Tarikus discarded one of the bolters in his hands, the weapon empty, the barrel warped and white-hot with overuse. He loaded his only remaining clip of ammunition into the other gun and whispered words of blessing over it. “Emperor, I beseech you,” he said quietly, his voice lost in the rumble and screech of the battle, “deliver us from this.”
“What say you, kinsman?” pressed Kilan. “Your Chapter welcomes death, does it not? Shall we go out there to find it?” He stabbed a finger at the thronging mass of the enemy crowding the cavern mouth.
“Fate will take us when it is ready,” Tarikus replied.
“Perhaps this is that day—” The Salamander began to speak, only to be cut down by a fusillade of beams spitting from the cluttered entranceway.

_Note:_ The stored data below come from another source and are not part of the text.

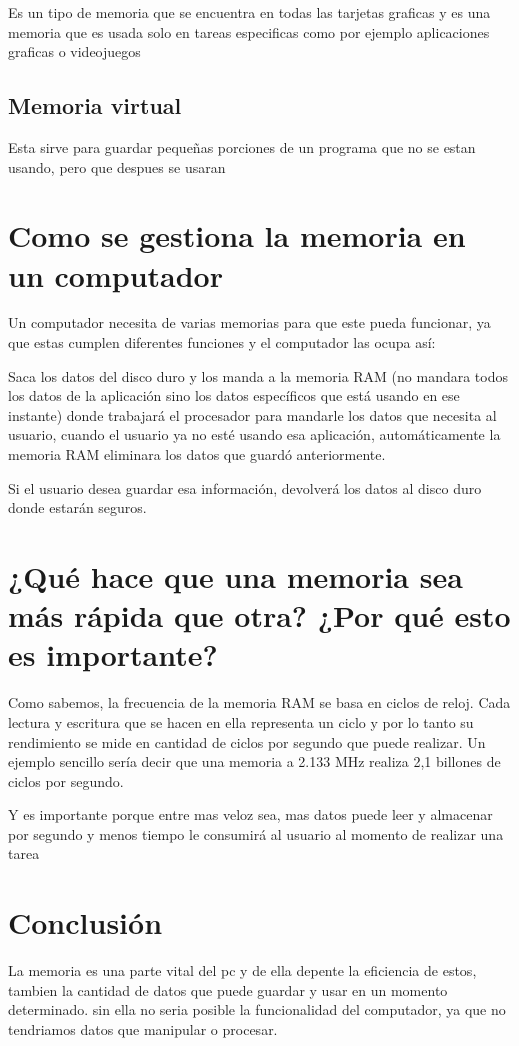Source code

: \documentclass{article}
\begin{document}
Es un tipo de memoria que se encuentra en todas las tarjetas graficas y es una memoria que es usada solo en tareas especificas como por ejemplo aplicaciones graficas o videojuegos

\subsection{Memoria virtual}
Esta sirve para guardar pequeñas porciones de un programa que no se estan usando, pero que despues se usaran

\section{Como se gestiona la memoria en un computador} \label{Como se gestiona la memoria en un computador}

Un computador necesita de varias memorias para que este pueda funcionar, ya que estas cumplen diferentes funciones y el computador las ocupa así:
\vspace{0.5cm}

Saca los datos del disco duro y los manda a la memoria RAM (no mandara todos los datos de la aplicación sino los datos específicos que está usando en ese instante) donde trabajará el procesador para mandarle los datos que necesita al usuario, cuando el usuario ya no esté usando esa aplicación, automáticamente la memoria RAM eliminara los datos que guardó anteriormente.
\vspace{0.5cm}

Si el usuario desea guardar esa información, devolverá los datos al disco duro donde estarán seguros.


\section{¿Qué hace que una memoria sea más rápida que otra? ¿Por qué esto es importante?} \label{¿Qué hace que una memoria sea más rápida que otra? ¿Por qué esto es importante?}

Como sabemos, la frecuencia de la memoria RAM se basa en ciclos de reloj. Cada lectura y escritura que se hacen en ella representa un ciclo y por lo tanto su rendimiento se mide en cantidad de ciclos por segundo que puede realizar. Un ejemplo sencillo sería decir que una memoria a 2.133 MHz realiza 2,1 billones de ciclos por segundo.\cite{pagina3}
\vspace{0.5cm}

Y es importante porque entre mas veloz sea, mas datos puede leer y almacenar por segundo y menos tiempo le consumirá al usuario al momento de realizar una tarea

\section{Conclusión} \label{conclulsion}
La memoria es una parte vital del pc y de ella depente la eficiencia de estos, tambien la cantidad de datos que puede guardar y usar en un momento determinado. sin ella no seria posible la funcionalidad del computador, ya que no tendriamos datos que manipular o procesar.



\end{document}
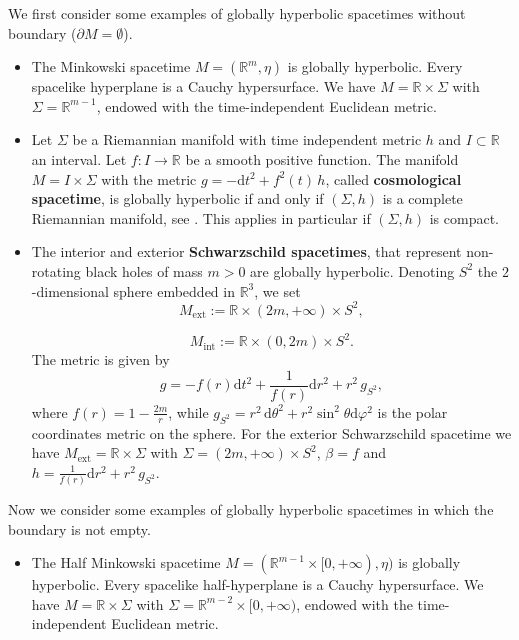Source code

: \begin{Example}
	We first consider some examples of globally hyperbolic spacetimes without boundary ($\partial M=\emptyset$).
	\begin{itemize}
		\item The Minkowski spacetime $M=(\mathbb{R}^m,\eta)$ is globally hyperbolic. Every spacelike hyperplane is a Cauchy hypersurface. We have $M=\mathbb{R}\times \Sigma$ with $\Sigma = \mathbb{R}^{m-1}$, endowed with the time-independent Euclidean metric.
		\item Let $\Sigma$ be a Riemannian manifold with time independent metric $h$ and $I\subset\mathbb{R}$ an interval. Let $f: I\to\mathbb{R}$	be a smooth positive function. The manifold $M=I \times \Sigma$ with the metric $g = -\mathrm{d} t^2 + f^2(t)\, h$, called \textbf{cosmological spacetime}, is globally hyperbolic if and only if $(\Sigma,h)$ is a complete Riemannian manifold, see \cite[Lem A.5.14]{Baer-Ginoux-Pfaffle-07}. This applies in particular if $(\Sigma,h)$ is compact.
		\item The interior and exterior \textbf{Schwarzschild spacetimes}, that represent non-rotating black holes of mass $m>0$ are globally hyperbolic.
		Denoting $S^2$ the $2$-dimensional sphere embedded in $\mathbb{R}^3$, we set
		\[	 M_{\text{ext}}:=\mathbb{R}\times(2m,+\infty)	\times S^2,	\] 
		
		\[	 M_{\text{int}}:=\mathbb{R}\times(0,2m)	\times S^2.	\] 
		The metric is given by
		\[	g=-f(r) \mathrm{d} t^2+\frac{1}{f(r)} \mathrm{d} r^2	+r^2\,g_{S^2},	\]
		where $f(r)=1-\frac{2m}{r}$, while $g_{S^2}=r^2\, \mathrm{d}\theta^2+r^2\sin^2\theta \mathrm{d}\varphi^2$ is the polar coordinates metric on the sphere. For the exterior Schwarzschild spacetime we have $ M_{\text{ext}}=\mathbb{R}\times \Sigma$ with $\Sigma=(2m,+\infty)\times S^2$, $\beta=f$ and $h=\frac{1}{f(r)} \mathrm{d} r^2	+r^2\,g_{S^2}$.
	\end{itemize}
\end{Example}

\begin{Example}
	Now we consider some examples of globally hyperbolic spacetimes in which the boundary is not empty.
	\begin{itemize}
		\item The Half Minkowski spacetime $M=(\mathbb{R}^{m-1}\times[0,+\infty),\eta)$ is globally hyperbolic. Every spacelike half-hyperplane is a Cauchy hypersurface. We have $M=\mathbb{R}\times \Sigma$ with $\Sigma= \mathbb{R}^{m-2}\times[0,+\infty)$, endowed with the time-independent Euclidean metric.
	\end{itemize}
\end{Example}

Tarikus swore hatred and fired back, killing those who had murdered the battle-brother. He was still cursing them when the pistol breech locked back with a heavy, final snap of metal on metal, the last round expended.
“So be it,”
he said. “Come take me, then, if you dare.” Tarikus listened to the shrieks of laser bolts slashing through the air about him, the bellow and chatter of the modificates, waiting for the sound of the enemy’s hooves echoing into the cavern; but instead he caught the unmistakable thunder of massed bolters. Peering out of cover, he saw the modificates being cut to pieces by raging torrents of shellfire and the heavy detonations of krak grenades.
Kilan surged forward, sensing the rout of the enemy as it formed, and Tarikus went with him, charging down towards the cavern mouth.

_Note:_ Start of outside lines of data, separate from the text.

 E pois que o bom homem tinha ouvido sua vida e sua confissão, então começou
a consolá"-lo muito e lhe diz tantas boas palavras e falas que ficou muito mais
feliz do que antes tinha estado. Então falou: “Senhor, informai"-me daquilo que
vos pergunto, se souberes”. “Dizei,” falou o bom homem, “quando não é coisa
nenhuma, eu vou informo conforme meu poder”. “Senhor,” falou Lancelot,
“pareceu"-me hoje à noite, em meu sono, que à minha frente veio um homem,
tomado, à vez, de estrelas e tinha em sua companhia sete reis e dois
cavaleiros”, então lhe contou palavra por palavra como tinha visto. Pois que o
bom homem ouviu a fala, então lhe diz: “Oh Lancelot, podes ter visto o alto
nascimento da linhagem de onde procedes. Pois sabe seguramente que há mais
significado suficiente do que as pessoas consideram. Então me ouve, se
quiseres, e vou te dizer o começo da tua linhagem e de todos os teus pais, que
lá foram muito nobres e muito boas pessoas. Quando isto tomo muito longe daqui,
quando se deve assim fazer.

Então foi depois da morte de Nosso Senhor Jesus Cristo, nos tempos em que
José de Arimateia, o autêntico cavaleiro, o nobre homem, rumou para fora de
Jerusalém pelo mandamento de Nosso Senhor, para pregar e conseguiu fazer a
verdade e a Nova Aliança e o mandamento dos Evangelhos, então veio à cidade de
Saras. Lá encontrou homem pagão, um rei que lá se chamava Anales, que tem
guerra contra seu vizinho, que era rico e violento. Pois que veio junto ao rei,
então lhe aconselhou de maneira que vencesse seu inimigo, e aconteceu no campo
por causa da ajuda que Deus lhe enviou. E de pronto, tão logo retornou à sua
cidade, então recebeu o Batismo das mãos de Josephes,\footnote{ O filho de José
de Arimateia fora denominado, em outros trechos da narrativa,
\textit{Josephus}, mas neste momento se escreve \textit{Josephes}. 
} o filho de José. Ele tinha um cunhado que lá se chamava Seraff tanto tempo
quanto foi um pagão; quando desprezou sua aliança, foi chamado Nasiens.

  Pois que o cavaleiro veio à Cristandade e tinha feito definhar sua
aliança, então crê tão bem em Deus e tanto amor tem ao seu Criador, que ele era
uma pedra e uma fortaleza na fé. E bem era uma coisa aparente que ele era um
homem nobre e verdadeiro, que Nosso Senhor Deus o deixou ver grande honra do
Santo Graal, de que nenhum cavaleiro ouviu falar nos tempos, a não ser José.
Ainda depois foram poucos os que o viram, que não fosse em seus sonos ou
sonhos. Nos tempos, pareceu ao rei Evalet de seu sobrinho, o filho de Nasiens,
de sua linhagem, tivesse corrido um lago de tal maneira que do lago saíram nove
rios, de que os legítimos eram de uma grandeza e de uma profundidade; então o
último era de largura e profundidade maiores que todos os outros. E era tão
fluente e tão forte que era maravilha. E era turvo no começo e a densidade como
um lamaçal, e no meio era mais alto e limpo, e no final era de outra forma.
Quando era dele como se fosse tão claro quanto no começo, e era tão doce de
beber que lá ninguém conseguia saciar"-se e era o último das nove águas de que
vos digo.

At the entrance, the smoky light from outside was suddenly blotted out by the shapes of figures in heavy power armour, wreaths of cordite vapour clinging to them like cloaks. Tarikus saw the pointed, feral snout of a Mark VII Aquila-pattern battle helmet, the eye slits glowing red in the gloom. Unbidden, a rare grin burst out across his lips.

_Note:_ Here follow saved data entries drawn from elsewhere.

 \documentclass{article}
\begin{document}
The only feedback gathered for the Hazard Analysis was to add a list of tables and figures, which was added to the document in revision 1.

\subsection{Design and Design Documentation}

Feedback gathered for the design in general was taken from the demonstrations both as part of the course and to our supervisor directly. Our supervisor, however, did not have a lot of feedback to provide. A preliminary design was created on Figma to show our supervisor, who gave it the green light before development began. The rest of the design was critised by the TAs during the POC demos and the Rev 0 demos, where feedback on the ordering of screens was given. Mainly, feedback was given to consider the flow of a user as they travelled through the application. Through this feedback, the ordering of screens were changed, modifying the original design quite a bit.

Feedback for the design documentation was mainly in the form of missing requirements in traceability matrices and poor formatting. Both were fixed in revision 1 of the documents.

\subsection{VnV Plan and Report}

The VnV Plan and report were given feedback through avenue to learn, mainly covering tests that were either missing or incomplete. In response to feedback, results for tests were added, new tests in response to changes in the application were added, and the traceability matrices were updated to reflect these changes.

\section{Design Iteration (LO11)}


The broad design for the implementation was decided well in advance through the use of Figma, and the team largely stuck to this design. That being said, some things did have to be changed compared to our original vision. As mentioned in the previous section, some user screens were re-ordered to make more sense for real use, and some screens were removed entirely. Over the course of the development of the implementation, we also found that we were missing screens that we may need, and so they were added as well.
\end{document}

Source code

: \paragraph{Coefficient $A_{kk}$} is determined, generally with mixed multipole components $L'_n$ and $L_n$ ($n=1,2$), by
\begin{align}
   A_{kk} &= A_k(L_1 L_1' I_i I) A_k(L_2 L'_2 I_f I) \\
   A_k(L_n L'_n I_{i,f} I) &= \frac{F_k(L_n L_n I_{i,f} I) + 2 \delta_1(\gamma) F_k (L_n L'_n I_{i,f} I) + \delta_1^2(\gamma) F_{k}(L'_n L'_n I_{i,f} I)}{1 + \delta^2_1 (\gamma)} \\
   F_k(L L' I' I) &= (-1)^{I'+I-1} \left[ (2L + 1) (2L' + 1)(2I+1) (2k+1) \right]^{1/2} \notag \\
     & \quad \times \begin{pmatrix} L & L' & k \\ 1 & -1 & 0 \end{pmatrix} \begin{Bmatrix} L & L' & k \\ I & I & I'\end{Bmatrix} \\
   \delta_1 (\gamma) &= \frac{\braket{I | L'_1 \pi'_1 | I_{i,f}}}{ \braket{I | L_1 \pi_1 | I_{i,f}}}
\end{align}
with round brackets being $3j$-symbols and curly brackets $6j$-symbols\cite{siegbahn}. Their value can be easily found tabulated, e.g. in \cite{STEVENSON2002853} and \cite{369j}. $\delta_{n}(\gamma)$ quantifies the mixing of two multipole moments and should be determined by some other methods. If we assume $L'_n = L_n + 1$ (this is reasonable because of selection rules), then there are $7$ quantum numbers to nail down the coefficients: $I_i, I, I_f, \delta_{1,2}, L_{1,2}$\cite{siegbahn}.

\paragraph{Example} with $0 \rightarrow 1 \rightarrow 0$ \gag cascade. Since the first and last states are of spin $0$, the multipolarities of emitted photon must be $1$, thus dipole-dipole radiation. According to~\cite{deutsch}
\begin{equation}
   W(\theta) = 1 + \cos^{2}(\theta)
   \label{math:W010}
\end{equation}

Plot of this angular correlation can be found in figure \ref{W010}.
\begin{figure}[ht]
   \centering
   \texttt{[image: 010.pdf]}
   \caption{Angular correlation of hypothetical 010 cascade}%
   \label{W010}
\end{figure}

“Brothers of the Imperium,” said the figure in black and ruby. “Stand to.”
“Rafen’s comrades, I presume?” said Kilan, laughing.
“The same. We thought you might appreciate some help with this matter.” The Flesh Tearer kicked at a dead minotal and then glanced around at the survivors. “Is this all that remains?” He removed his helm as he asked the question.
“Aye,” said the Raven Guard. “A few others with Brother Rafen, but no more.”
“And the arch-traitor?” This question came from a Blood Angel who stood nearby. “What of Fabius Bile?”
“Unknown,” Kilan admitted.
“I know you.” Tarikus studied the sergeant. “Noxx. It’s been a while since Merron.”
“Brother Tarikus.” The Flesh Tearer gave him a wary nod. “It has. Still hold it against me?”
The Doom Eagle shrugged off the question. “I’ll be generous if you tell me you can take us from this place.”
A figure in indigo armour, his head crested with a psionic hood, moved into the cave, turning a penetrating gaze on every one of the freed warriors. “Our conveyance has been destroyed by the tyranids.” The psyker’s hard-edged glare passed over Tarikus and he felt the Blood Angel briefly turning a spotlight on his soul, seeking signs of weakness and taint. “We need to find another way off this blighted rock.”